Which lines hold the string "chaque"? Copy each of them from the material below.

------ Information

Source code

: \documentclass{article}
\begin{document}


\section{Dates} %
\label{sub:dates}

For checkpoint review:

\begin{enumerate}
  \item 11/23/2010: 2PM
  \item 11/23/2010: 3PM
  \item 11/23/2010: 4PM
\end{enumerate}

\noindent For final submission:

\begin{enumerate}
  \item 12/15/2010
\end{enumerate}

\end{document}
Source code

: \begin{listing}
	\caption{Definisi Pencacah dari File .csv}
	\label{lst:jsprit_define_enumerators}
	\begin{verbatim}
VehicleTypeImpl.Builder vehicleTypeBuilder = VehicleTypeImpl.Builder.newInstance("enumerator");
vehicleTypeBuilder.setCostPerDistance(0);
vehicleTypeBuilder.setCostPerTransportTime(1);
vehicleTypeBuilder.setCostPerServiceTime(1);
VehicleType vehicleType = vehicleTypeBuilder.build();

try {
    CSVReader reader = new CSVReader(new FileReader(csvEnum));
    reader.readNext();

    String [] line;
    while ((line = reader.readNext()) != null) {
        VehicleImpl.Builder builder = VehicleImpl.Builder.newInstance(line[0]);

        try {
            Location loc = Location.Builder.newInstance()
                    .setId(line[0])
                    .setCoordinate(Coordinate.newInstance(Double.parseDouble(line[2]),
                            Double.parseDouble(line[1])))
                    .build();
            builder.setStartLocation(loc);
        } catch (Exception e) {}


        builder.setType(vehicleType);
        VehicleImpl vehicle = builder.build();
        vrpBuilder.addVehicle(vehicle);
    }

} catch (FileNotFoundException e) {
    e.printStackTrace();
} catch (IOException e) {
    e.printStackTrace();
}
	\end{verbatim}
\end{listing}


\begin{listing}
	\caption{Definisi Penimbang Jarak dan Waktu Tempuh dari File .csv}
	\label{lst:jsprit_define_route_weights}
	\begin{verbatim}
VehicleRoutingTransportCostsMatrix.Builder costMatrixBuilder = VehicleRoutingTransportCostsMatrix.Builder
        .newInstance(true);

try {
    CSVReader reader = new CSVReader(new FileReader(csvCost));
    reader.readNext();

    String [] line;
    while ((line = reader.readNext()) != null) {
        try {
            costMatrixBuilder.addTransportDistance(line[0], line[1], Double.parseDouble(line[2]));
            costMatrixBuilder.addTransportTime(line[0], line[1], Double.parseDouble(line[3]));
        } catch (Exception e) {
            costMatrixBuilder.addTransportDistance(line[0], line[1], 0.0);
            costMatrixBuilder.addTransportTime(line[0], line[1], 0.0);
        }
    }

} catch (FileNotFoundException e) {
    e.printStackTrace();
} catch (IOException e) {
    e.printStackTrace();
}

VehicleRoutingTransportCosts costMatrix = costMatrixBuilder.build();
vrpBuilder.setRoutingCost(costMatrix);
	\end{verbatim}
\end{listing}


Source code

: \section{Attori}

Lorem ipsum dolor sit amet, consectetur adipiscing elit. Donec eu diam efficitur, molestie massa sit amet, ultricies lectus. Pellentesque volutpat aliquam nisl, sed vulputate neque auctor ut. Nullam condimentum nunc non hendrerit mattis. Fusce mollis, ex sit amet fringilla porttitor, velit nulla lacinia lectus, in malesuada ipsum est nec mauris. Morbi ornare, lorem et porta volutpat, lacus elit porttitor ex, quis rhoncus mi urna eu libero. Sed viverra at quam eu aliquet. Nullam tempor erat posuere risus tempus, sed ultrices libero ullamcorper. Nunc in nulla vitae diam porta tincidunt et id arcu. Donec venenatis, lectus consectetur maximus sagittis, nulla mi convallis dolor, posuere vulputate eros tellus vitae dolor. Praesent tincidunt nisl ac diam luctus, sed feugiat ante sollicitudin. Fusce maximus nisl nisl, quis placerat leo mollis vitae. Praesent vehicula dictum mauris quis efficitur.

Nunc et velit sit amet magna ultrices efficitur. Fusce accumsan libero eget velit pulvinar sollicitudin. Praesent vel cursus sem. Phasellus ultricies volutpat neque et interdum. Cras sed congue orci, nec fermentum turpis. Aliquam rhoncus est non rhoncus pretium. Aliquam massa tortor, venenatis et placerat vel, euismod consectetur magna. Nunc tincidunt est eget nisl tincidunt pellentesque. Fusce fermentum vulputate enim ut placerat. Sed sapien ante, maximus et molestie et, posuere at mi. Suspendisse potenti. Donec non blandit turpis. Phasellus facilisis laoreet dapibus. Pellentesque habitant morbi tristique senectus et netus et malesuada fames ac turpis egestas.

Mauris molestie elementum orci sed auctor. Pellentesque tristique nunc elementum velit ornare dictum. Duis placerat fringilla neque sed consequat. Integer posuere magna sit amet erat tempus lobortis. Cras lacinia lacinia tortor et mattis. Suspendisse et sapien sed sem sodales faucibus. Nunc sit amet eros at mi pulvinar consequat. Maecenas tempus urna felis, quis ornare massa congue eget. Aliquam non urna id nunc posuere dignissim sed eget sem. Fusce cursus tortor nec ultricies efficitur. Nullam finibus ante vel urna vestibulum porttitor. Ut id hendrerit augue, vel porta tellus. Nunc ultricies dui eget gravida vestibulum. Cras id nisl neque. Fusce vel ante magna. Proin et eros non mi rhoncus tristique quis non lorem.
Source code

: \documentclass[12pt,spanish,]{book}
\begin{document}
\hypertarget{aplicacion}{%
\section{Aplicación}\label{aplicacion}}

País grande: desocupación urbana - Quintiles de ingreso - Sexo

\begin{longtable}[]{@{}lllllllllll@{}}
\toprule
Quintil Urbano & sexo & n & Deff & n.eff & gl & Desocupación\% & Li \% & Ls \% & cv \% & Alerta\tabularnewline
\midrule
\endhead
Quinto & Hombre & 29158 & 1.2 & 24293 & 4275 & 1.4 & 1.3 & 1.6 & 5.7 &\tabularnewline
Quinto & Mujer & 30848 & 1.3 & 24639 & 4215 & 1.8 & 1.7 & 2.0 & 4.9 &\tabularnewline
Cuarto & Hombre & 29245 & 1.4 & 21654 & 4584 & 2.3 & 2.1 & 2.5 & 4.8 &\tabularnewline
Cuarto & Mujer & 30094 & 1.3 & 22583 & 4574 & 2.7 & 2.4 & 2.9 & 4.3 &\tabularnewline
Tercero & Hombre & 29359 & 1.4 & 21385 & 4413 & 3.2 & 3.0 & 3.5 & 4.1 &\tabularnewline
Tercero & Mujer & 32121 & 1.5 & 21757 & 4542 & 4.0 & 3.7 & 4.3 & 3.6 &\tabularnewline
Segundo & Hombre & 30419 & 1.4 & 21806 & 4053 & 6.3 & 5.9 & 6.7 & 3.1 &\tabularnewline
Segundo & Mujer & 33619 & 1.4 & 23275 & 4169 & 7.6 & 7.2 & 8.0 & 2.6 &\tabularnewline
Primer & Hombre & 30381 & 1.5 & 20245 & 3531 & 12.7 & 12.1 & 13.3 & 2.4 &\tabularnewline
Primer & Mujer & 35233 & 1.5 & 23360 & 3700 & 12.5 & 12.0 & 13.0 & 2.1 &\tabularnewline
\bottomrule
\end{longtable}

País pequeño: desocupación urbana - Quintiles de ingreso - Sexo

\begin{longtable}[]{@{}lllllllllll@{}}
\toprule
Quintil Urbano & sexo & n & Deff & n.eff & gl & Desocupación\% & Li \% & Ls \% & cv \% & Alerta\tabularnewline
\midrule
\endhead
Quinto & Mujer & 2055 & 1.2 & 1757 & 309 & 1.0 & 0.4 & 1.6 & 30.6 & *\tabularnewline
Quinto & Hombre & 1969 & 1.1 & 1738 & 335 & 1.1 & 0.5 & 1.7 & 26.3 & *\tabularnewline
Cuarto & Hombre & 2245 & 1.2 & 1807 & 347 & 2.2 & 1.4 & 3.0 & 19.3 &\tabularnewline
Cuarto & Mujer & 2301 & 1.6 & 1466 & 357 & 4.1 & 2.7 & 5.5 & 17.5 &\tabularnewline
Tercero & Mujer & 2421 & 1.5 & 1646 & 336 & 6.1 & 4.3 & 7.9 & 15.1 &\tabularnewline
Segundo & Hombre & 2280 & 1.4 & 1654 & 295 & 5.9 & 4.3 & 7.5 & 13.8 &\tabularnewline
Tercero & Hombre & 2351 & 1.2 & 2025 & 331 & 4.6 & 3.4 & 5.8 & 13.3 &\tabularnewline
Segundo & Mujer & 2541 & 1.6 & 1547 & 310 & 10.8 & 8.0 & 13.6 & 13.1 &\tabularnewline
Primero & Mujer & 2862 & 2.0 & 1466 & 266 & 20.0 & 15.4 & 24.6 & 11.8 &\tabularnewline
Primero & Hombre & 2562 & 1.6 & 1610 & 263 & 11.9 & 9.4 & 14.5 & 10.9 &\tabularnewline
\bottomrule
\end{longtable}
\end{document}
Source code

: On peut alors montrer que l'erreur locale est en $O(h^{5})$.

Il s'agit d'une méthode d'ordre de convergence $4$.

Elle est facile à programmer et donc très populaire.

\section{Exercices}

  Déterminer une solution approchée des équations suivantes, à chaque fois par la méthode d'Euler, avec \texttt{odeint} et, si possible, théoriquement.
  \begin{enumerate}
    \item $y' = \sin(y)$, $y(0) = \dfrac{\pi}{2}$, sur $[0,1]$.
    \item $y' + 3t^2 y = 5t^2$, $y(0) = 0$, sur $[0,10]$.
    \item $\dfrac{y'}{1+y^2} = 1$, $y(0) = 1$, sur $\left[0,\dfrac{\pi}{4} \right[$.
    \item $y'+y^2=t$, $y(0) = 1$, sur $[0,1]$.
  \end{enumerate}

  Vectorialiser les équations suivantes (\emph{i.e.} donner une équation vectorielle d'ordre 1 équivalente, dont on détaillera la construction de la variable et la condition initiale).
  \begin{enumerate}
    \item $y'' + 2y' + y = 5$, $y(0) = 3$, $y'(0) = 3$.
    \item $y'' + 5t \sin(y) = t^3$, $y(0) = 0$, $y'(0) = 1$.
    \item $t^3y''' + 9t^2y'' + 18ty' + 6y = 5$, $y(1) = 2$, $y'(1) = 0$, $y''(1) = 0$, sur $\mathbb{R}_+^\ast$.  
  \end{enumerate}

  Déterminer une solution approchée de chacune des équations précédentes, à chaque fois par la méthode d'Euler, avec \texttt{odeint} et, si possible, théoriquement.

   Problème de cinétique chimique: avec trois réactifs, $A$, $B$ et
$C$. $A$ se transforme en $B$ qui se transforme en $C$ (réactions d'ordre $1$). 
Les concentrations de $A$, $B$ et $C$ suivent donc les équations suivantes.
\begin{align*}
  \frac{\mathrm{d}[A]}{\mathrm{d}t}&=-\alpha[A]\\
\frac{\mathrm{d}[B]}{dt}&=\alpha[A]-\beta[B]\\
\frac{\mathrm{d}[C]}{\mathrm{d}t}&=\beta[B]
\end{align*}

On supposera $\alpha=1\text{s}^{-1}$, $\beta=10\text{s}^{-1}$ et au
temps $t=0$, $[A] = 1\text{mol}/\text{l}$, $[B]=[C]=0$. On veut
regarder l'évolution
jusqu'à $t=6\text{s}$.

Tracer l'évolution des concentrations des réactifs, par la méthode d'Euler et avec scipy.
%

------------

▸ **Response area**
  Déterminer une solution approchée des équations suivantes, à chaque fois par la méthode d'Euler, avec \texttt{odeint} et, si possible, théoriquement.
  Déterminer une solution approchée de chacune des équations précédentes, à chaque fois par la méthode d'Euler, avec \texttt{odeint} et, si possible, théoriquement.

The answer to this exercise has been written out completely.